All in all, I had fun watching this two-parter, and I'm looking forward to the next one8. I think something with the Penguin is in order.


1. And usually ends with "Comics aren't for kids anymore." Sigh.

2. On the other hand, "Batman: Brave and the Bold." Either way, if I were at Warner or DC or wherever, I'd be recording commentaries with the surviving cast and crew.

3. *Snicker*.

4. Or is it "playing opossum"? I think I like the alliterative version better regardless.

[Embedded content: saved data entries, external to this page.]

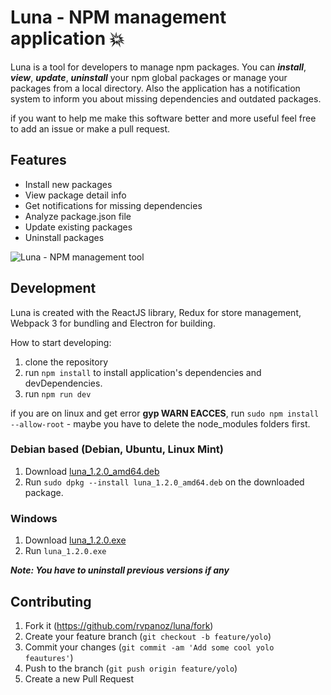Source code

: # Luna - NPM management application :boom:

Luna is a tool for developers to manage npm packages.
You can ***install***, ***view***, ***update***, ***uninstall*** your npm global packages or manage your packages from a local directory. Also the application has a notification system to inform you about missing dependencies and outdated packages.

if you want to help me make this software better and more useful feel free to add an issue or make a pull request.

## Features

- Install new packages
- View package detail info
- Get notifications for missing dependencies
- Analyze package.json file
- Update existing packages
- Uninstall packages

![Luna - NPM management tool](http://104.236.58.95/luna/luna-preview.png)

## Development ##

Luna is created with the ReactJS library, Redux for store management, Webpack 3 for bundling and Electron for building.

How to start developing:

1. clone the repository
2. run `npm install` to install application's dependencies and devDependencies.
3. run `npm run dev`

if you are on linux and get error **gyp WARN EACCES**, run `sudo npm install --allow-root` - maybe you have to delete the node_modules folders first.

### Debian based (Debian, Ubuntu, Linux Mint)

1. Download [luna_1.2.0_amd64.deb](http://104.236.58.95/luna/releases/latest/luna_1.2.0_amd64.deb)
2. Run `sudo dpkg --install luna_1.2.0_amd64.deb` on the downloaded package.

### Windows

1. Download [luna_1.2.0.exe](http://104.236.58.95/luna/releases/latest/luna_1.2.0.exe)
2. Run `luna_1.2.0.exe`

***Note: You have to uninstall previous versions if any***

## Contributing

1. Fork it (<https://github.com/rvpanoz/luna/fork>)
2. Create your feature branch (`git checkout -b feature/yolo`)
3. Commit your changes (`git commit -am 'Add some cool yolo feautures'`)
4. Push to the branch (`git push origin feature/yolo`)
5. Create a new Pull Request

5. Yeah, on the catwalks, on the catwalks, yeah. I do my little turn on the catwalks.

6. Yes, that's his word. Admire my self-restraint, that I didn't take the Ambiguously Gay Duo joke-bait handed to me there on a silver platter.

7. Which raises a humongous host of other questions. Why wouldn't they just take that at the start of every day, on the chance that they'd be drugged at some point? Has Wayne Industries done any marketing of this? Do they realize that this wouldn't just be an amazing source of income, but would be one of the greatest technological advances in medical history? Or is this another case of Reed Richards is Useless?

8. I'm also looking forward to making that entry much shorter.

1 comment :

Jeff Balvanz said...

Of course there aren't any scenes at night! This is the Batman that works the day shift. The grumpy, angst-ridden guy is the one that has to work the night shift. Wouldn't you be grumpy if you always had to work graveyard?